(Saved data entries)
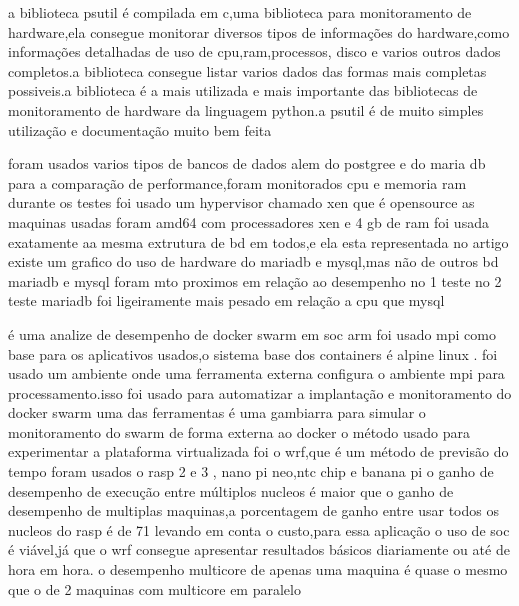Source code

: \documentclass[
	12pt,				%
	openright,			%
	oneside,			%
	a4paper,			%
	english,			%
	french,				%
	spanish,			%
	brazil,				%
	]{abntex2}
\begin{document}
\cite{faker}

a biblioteca psutil é compilada em c,uma biblioteca para monitoramento de hardware,ela consegue monitorar diversos tipos de informações do hardware,como informações detalhadas de uso de cpu,ram,processos,
disco e varios outros dados completos.a biblioteca consegue listar varios dados das formas mais completas possiveis.a biblioteca é a mais utilizada e mais importante das bibliotecas de monitoramento de hardware da linguagem python.a psutil é de muito simples utilização e documentação muito bem feita
\cite{psutil}


foram usados varios tipos de bancos de dados alem do postgree e do maria db para a comparação de performance,foram monitorados cpu e memoria ram
durante os testes foi usado um hypervisor chamado xen que é opensource
as maquinas usadas foram amd64 com processadores xen e 4 gb de ram
foi usada exatamente aa mesma extrutura de bd em todos,e ela esta representada no artigo
existe um grafico do uso de hardware do mariadb e mysql,mas não de outros bd
mariadb e mysql foram mto proximos em relação ao desempenho no 1 teste
no 2 teste mariadb foi ligeiramente mais pesado em relação a cpu que mysql
\cite{MariaDBMySQLOLTP}

é uma analize de desempenho de docker swarm em soc arm 
foi usado mpi como base para os aplicativos usados,o sistema base dos containers é alpine linux .
foi usado um ambiente onde uma ferramenta externa configura o ambiente mpi para processamento.isso foi usado para automatizar a implantação e monitoramento do docker swarm 
uma das ferramentas é uma gambiarra para simular o monitoramento do swarm de forma externa ao docker
o método usado para experimentar a plataforma virtualizada foi o wrf,que é um método de previsão do tempo
foram usados o rasp 2 e 3 , nano pi neo,ntc chip e banana pi
o ganho de desempenho de execução entre múltiplos nucleos é maior que o ganho de desempenho de multiplas maquinas,a porcentagem de ganho entre usar todos os nucleos do rasp é de 71%
levando em conta o custo,para essa aplicação o uso de soc é viável,já que o wrf consegue apresentar resultados básicos diariamente ou até de hora em hora.
o desempenho multicore de apenas uma maquina é quase o mesmo que o de 2 maquinas com multicore em paralelo
\cite{DockerSwarmsocmpi}
\end{document}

DIRECTIONS:
What are the lines above that hold the string "cite"? Copy them.

RESULT OF THIS TASK:
\cite{faker}
\cite{psutil}
\cite{MariaDBMySQLOLTP}
\cite{DockerSwarmsocmpi}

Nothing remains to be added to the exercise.